* What you will do:
Copy out each record below, exactly as given.

* Information shown:
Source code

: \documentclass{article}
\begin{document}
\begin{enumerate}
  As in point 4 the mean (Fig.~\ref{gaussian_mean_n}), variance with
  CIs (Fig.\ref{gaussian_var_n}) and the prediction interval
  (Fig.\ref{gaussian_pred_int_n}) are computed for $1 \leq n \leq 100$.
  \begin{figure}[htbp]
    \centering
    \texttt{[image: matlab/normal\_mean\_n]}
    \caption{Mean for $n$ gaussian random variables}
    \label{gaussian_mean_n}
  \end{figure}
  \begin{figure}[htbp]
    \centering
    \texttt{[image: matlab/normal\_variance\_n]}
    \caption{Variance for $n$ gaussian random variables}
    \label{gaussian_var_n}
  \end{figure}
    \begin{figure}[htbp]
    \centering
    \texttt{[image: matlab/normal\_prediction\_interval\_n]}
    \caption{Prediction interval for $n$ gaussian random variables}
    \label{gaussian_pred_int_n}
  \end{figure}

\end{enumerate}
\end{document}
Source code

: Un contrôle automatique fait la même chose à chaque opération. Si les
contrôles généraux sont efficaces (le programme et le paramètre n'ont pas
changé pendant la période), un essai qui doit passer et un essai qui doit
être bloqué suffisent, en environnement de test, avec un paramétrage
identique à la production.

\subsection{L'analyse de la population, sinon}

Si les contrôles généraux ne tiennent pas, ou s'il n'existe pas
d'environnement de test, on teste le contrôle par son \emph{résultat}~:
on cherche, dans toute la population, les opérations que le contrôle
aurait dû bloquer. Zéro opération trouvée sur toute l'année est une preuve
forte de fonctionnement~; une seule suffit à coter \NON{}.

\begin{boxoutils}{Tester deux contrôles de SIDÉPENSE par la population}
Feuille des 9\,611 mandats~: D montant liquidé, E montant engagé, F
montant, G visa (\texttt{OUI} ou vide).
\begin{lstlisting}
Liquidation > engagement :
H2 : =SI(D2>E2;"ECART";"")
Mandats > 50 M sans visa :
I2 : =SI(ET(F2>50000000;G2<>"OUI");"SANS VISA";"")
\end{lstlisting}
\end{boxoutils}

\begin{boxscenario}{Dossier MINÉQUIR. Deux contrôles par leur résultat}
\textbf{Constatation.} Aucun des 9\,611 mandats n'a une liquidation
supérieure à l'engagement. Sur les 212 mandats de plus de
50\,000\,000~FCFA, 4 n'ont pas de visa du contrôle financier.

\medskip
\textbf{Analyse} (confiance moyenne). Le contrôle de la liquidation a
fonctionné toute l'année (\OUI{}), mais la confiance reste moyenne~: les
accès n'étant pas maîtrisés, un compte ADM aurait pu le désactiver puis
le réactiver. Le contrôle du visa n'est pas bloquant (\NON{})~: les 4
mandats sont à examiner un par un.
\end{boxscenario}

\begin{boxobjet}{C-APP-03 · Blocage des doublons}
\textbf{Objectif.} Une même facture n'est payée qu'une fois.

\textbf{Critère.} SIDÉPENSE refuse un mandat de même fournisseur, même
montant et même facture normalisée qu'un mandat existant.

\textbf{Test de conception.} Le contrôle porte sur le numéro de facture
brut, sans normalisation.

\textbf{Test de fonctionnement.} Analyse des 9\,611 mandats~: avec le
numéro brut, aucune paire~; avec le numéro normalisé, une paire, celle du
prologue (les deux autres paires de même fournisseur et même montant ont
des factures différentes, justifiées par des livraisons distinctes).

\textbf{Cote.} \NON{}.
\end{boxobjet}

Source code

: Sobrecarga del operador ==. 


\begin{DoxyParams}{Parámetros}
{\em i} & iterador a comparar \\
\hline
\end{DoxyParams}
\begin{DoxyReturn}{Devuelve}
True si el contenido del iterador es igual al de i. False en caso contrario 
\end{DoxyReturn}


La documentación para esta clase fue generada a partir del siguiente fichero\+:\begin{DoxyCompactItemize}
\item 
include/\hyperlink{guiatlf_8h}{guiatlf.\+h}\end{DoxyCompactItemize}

* The completed task:
Source code

: \documentclass{article}
\begin{document}
\begin{enumerate}
  As in point 4 the mean (Fig.~\ref{gaussian_mean_n}), variance with
  CIs (Fig.\ref{gaussian_var_n}) and the prediction interval
  (Fig.\ref{gaussian_pred_int_n}) are computed for $1 \leq n \leq 100$.
  \begin{figure}[htbp]
    \centering
    \texttt{[image: matlab/normal\_mean\_n]}
    \caption{Mean for $n$ gaussian random variables}
    \label{gaussian_mean_n}
  \end{figure}
  \begin{figure}[htbp]
    \centering
    \texttt{[image: matlab/normal\_variance\_n]}
    \caption{Variance for $n$ gaussian random variables}
    \label{gaussian_var_n}
  \end{figure}
    \begin{figure}[htbp]
    \centering
    \texttt{[image: matlab/normal\_prediction\_interval\_n]}
    \caption{Prediction interval for $n$ gaussian random variables}
    \label{gaussian_pred_int_n}
  \end{figure}

\end{enumerate}
\end{document}
Source code

: Un contrôle automatique fait la même chose à chaque opération. Si les
contrôles généraux sont efficaces (le programme et le paramètre n'ont pas
changé pendant la période), un essai qui doit passer et un essai qui doit
être bloqué suffisent, en environnement de test, avec un paramétrage
identique à la production.

\subsection{L'analyse de la population, sinon}

Si les contrôles généraux ne tiennent pas, ou s'il n'existe pas
d'environnement de test, on teste le contrôle par son \emph{résultat}~:
on cherche, dans toute la population, les opérations que le contrôle
aurait dû bloquer. Zéro opération trouvée sur toute l'année est une preuve
forte de fonctionnement~; une seule suffit à coter \NON{}.

\begin{boxoutils}{Tester deux contrôles de SIDÉPENSE par la population}
Feuille des 9\,611 mandats~: D montant liquidé, E montant engagé, F
montant, G visa (\texttt{OUI} ou vide).
\begin{lstlisting}
Liquidation > engagement :
H2 : =SI(D2>E2;"ECART";"")
Mandats > 50 M sans visa :
I2 : =SI(ET(F2>50000000;G2<>"OUI");"SANS VISA";"")
\end{lstlisting}
\end{boxoutils}

\begin{boxscenario}{Dossier MINÉQUIR. Deux contrôles par leur résultat}
\textbf{Constatation.} Aucun des 9\,611 mandats n'a une liquidation
supérieure à l'engagement. Sur les 212 mandats de plus de
50\,000\,000~FCFA, 4 n'ont pas de visa du contrôle financier.

\medskip
\textbf{Analyse} (confiance moyenne). Le contrôle de la liquidation a
fonctionné toute l'année (\OUI{}), mais la confiance reste moyenne~: les
accès n'étant pas maîtrisés, un compte ADM aurait pu le désactiver puis
le réactiver. Le contrôle du visa n'est pas bloquant (\NON{})~: les 4
mandats sont à examiner un par un.
\end{boxscenario}

\begin{boxobjet}{C-APP-03 · Blocage des doublons}
\textbf{Objectif.} Une même facture n'est payée qu'une fois.

\textbf{Critère.} SIDÉPENSE refuse un mandat de même fournisseur, même
montant et même facture normalisée qu'un mandat existant.

\textbf{Test de conception.} Le contrôle porte sur le numéro de facture
brut, sans normalisation.

\textbf{Test de fonctionnement.} Analyse des 9\,611 mandats~: avec le
numéro brut, aucune paire~; avec le numéro normalisé, une paire, celle du
prologue (les deux autres paires de même fournisseur et même montant ont
des factures différentes, justifiées par des livraisons distinctes).

\textbf{Cote.} \NON{}.
\end{boxobjet}

Source code

: Sobrecarga del operador ==. 


\begin{DoxyParams}{Parámetros}
{\em i} & iterador a comparar \\
\hline
\end{DoxyParams}
\begin{DoxyReturn}{Devuelve}
True si el contenido del iterador es igual al de i. False en caso contrario 
\end{DoxyReturn}


La documentación para esta clase fue generada a partir del siguiente fichero\+:\begin{DoxyCompactItemize}
\item 
include/\hyperlink{guiatlf_8h}{guiatlf.\+h}\end{DoxyCompactItemize}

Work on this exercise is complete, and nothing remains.